Task brief: Using the listing that follows, return every line with the word "noindent".

Data extracts:
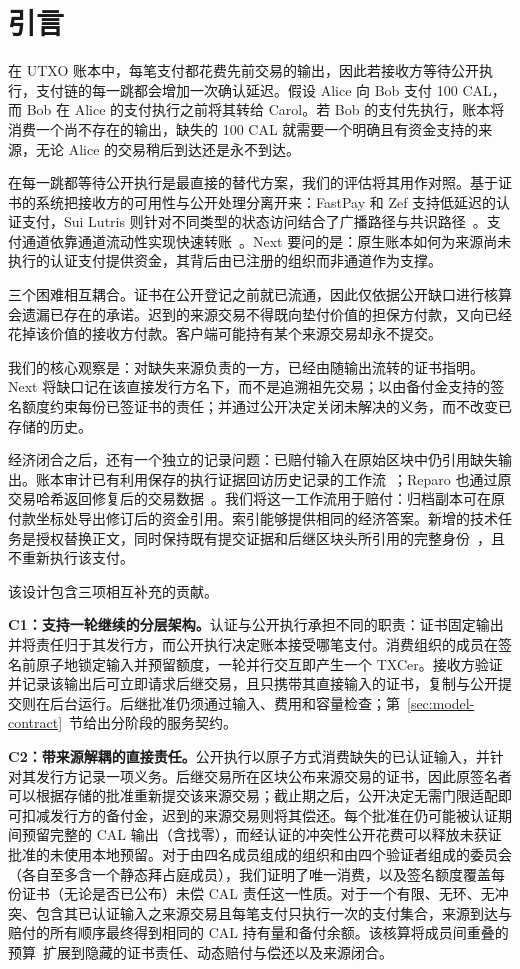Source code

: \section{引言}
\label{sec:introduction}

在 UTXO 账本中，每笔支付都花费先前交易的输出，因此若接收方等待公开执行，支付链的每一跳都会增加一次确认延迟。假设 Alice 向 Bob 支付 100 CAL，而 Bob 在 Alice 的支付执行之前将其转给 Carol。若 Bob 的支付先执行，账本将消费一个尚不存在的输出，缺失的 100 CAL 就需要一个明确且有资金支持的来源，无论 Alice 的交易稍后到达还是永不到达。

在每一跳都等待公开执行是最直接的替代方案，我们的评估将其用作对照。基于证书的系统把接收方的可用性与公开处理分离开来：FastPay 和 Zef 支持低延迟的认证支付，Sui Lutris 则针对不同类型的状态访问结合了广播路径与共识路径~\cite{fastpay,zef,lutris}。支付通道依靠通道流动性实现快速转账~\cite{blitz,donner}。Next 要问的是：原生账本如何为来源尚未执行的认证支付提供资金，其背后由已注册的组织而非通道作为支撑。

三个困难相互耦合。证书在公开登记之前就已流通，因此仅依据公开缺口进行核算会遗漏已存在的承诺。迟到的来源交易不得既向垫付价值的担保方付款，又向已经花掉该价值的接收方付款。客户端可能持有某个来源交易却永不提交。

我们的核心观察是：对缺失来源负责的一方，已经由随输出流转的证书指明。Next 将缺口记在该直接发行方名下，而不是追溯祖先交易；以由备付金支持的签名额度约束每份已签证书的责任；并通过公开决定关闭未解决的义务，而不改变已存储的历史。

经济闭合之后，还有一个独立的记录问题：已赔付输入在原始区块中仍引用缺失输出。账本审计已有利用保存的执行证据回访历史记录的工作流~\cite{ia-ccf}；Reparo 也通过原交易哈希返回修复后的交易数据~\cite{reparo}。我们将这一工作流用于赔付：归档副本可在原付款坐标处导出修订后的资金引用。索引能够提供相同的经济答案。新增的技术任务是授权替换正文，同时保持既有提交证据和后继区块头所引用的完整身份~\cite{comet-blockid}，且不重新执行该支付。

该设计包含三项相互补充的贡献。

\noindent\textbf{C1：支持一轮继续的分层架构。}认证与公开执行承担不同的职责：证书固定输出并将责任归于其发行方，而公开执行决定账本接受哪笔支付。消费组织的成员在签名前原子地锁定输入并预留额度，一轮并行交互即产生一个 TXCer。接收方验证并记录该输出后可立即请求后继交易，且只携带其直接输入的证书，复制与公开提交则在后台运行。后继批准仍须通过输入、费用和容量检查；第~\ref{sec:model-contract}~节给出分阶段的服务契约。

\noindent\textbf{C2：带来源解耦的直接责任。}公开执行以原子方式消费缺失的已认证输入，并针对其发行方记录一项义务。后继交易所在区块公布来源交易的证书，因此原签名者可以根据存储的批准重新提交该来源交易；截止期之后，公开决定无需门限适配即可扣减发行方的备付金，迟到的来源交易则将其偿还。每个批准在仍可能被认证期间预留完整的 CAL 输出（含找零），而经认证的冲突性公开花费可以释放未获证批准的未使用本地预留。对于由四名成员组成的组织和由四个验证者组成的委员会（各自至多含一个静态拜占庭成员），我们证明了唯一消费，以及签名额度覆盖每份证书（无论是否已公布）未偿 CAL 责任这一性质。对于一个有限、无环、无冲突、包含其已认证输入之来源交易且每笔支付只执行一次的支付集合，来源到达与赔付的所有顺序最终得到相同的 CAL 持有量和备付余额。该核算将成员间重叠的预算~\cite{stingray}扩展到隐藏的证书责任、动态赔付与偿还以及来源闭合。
---
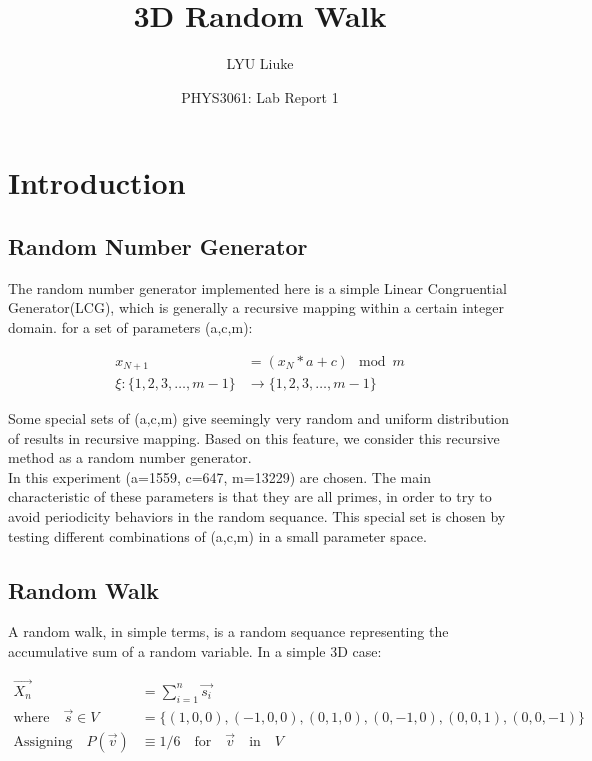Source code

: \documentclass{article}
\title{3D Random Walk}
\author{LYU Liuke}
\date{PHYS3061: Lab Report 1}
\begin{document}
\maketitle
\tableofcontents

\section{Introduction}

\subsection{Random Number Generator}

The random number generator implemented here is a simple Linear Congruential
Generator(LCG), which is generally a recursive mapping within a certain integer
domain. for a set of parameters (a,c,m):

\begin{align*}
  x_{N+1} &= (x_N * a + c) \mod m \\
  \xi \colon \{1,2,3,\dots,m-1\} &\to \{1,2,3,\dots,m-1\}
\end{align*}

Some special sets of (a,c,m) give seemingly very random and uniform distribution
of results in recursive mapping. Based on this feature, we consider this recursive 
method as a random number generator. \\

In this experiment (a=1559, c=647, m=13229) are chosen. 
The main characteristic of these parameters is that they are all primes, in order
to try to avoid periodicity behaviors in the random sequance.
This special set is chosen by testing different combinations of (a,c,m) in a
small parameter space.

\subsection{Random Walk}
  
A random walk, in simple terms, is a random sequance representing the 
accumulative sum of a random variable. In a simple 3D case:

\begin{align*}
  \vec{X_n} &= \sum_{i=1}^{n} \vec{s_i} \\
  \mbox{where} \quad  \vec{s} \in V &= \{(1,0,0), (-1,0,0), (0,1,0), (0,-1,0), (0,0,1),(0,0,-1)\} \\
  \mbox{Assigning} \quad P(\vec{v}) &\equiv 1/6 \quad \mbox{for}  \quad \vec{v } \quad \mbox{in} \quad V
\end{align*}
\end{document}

Result below:
\noindent\textbf{C1：支持一轮继续的分层架构。}认证与公开执行承担不同的职责：证书固定输出并将责任归于其发行方，而公开执行决定账本接受哪笔支付。消费组织的成员在签名前原子地锁定输入并预留额度，一轮并行交互即产生一个 TXCer。接收方验证并记录该输出后可立即请求后继交易，且只携带其直接输入的证书，复制与公开提交则在后台运行。后继批准仍须通过输入、费用和容量检查；第~\ref{sec:model-contract}~节给出分阶段的服务契约。
\noindent\textbf{C2：带来源解耦的直接责任。}公开执行以原子方式消费缺失的已认证输入，并针对其发行方记录一项义务。后继交易所在区块公布来源交易的证书，因此原签名者可以根据存储的批准重新提交该来源交易；截止期之后，公开决定无需门限适配即可扣减发行方的备付金，迟到的来源交易则将其偿还。每个批准在仍可能被认证期间预留完整的 CAL 输出（含找零），而经认证的冲突性公开花费可以释放未获证批准的未使用本地预留。对于由四名成员组成的组织和由四个验证者组成的委员会（各自至多含一个静态拜占庭成员），我们证明了唯一消费，以及签名额度覆盖每份证书（无论是否已公布）未偿 CAL 责任这一性质。对于一个有限、无环、无冲突、包含其已认证输入之来源交易且每笔支付只执行一次的支付集合，来源到达与赔付的所有顺序最终得到相同的 CAL 持有量和备付余额。该核算将成员间重叠的预算~\cite{stingray}扩展到隐藏的证书责任、动态赔付与偿还以及来源闭合。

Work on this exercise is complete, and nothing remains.